With such a range, the Kheibar shekan can completely reach both U.S. bases in the region and targets inside its archfoe Israel.

The long-range ballistic missile was showcased during the visit of top Iranian military officials to the missile base of Iran’s Islamic Revolutionary Guard Corps. The new missile is propelled by solid fuel and is capable of penetrating into missile shields with high maneuverability during the landing stage.

The modified design of Kheibarshekan has reduced its weight by a third compared to the similar missiles, while its preparation time for launch has decreased to one-sixths of the ordinary ones. The other distinguishing features of the new ballistic missile are its agility and high velocity in hitting the targets.

Kheibar Shekan
Kheibar Shekan missile

The missile that was unveiled looked similar to the Dezful but with a re-entry vehicle that tapered more steeply into a warhead section that was partly cylindrical rather than entirely conical. The report said the missile has high accuracy, is manufactured completely domestically, and can defeat missile shield systems. The information has not been independently verified. Israel’s closest point to Iran is some 1,000 kilometers away.

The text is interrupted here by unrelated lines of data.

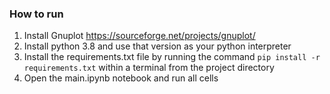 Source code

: ### How to run 
1. Install Gnuplot https://sourceforge.net/projects/gnuplot/
2. Install python 3.8 and use that version as your python interpreter
3. Install the requirements.txt file by running the command `pip install -r requirements.txt` within a terminal from the project directory
4. Open the main.ipynb notebook and run all cells 
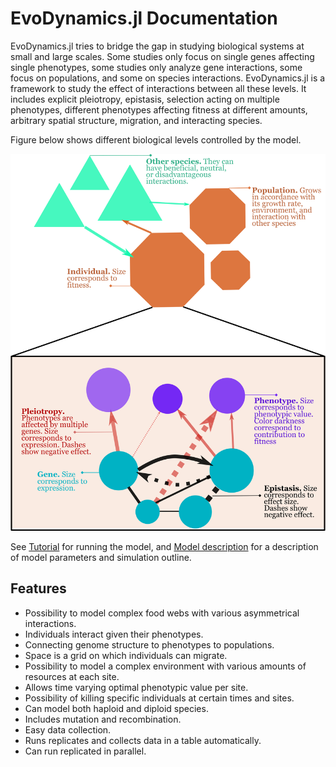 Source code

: # EvoDynamics.jl Documentation

EvoDynamics.jl tries to bridge the gap in studying biological systems at small and large scales. Some studies only focus on single genes affecting single phenotypes, some studies only analyze gene interactions, some focus on populations, and some on species interactions. EvoDynamics.jl is a framework to study the effect of interactions between all these levels. It includes explicit pleiotropy, epistasis, selection acting on multiple phenotypes, different phenotypes affecting fitness at different amounts, arbitrary spatial structure, migration, and interacting species.

Figure below shows different biological levels controlled by the model.

![Fig. 1. __Model structure.__](struct.png)

See [Tutorial](@ref) for running the model, and [Model description](@ref) for a description of model parameters and simulation outline.

## Features

* Possibility to model complex food webs with various asymmetrical interactions.
* Individuals interact given their phenotypes.
* Connecting genome structure to phenotypes to populations.
* Space is a grid on which individuals can migrate.
* Possibility to model a complex environment with various amounts of resources at each site.
* Allows time varying optimal phenotypic value per site.
* Possibility of killing specific individuals at certain times and sites.
* Can model both haploid and diploid species.
* Includes mutation and recombination.
* Easy data collection.
* Runs replicates and collects data in a table automatically.
* Can run replicated in parallel.
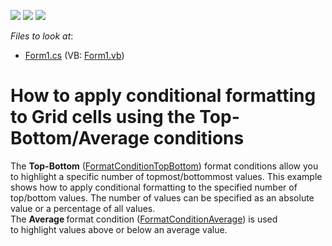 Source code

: <!-- default badges list -->
![](https://img.shields.io/endpoint?url=https://codecentral.devexpress.com/api/v1/VersionRange/128580669/15.1.4%2B)
[![](https://img.shields.io/badge/Open_in_DevExpress_Support_Center-FF7200?style=flat-square&logo=DevExpress&logoColor=white)](https://supportcenter.devexpress.com/ticket/details/T259930)
[![](https://img.shields.io/badge/📖_How_to_use_DevExpress_Examples-e9f6fc?style=flat-square)](https://docs.devexpress.com/GeneralInformation/403183)
<!-- default badges end -->
<!-- default file list -->
*Files to look at*:

* [Form1.cs](./CS/Dashboard_ConditionalFormatting_Grid/Form1.cs) (VB: [Form1.vb](./VB/Dashboard_ConditionalFormatting_Grid/Form1.vb))
<!-- default file list end -->
# How to apply conditional formatting to Grid cells using the Top-Bottom/Average conditions


<p>The <strong>Top-Bottom</strong> (<a href="https://documentation.devexpress.com/#Dashboard/clsDevExpressDashboardCommonFormatConditionTopBottomtopic">FormatConditionTopBottom</a>) format conditions allow you to highlight a specific number of topmost/bottommost values. This example shows how to apply conditional formatting to the specified number of top/bottom values. The number of values can be specified as an absolute value or a percentage of all values.<br />The <strong>Average </strong>format condition (<a href="https://documentation.devexpress.com/#Dashboard/clsDevExpressDashboardCommonFormatConditionAveragetopic">FormatConditionAverage</a>) is used to highlight values above or below an average value.</p>

<br/>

The report comes as negotiations continue in Vienna to revive Tehran’s tattered nuclear deal with world powers. Iran, which has long said it does not seek nuclear weapons, insists its missile program is only a deterrent.

Earlier in January Iran tested an engine for a solid-fuel rocket designed to launch satellites. Satellite carriers usually use liquid fuel but solid-fuel rockets can be adapted for mobile launchers that can be driven anywhere on a major road or rail system. Pure solid-fuel rockets are mostly associated with ballistic missiles systems.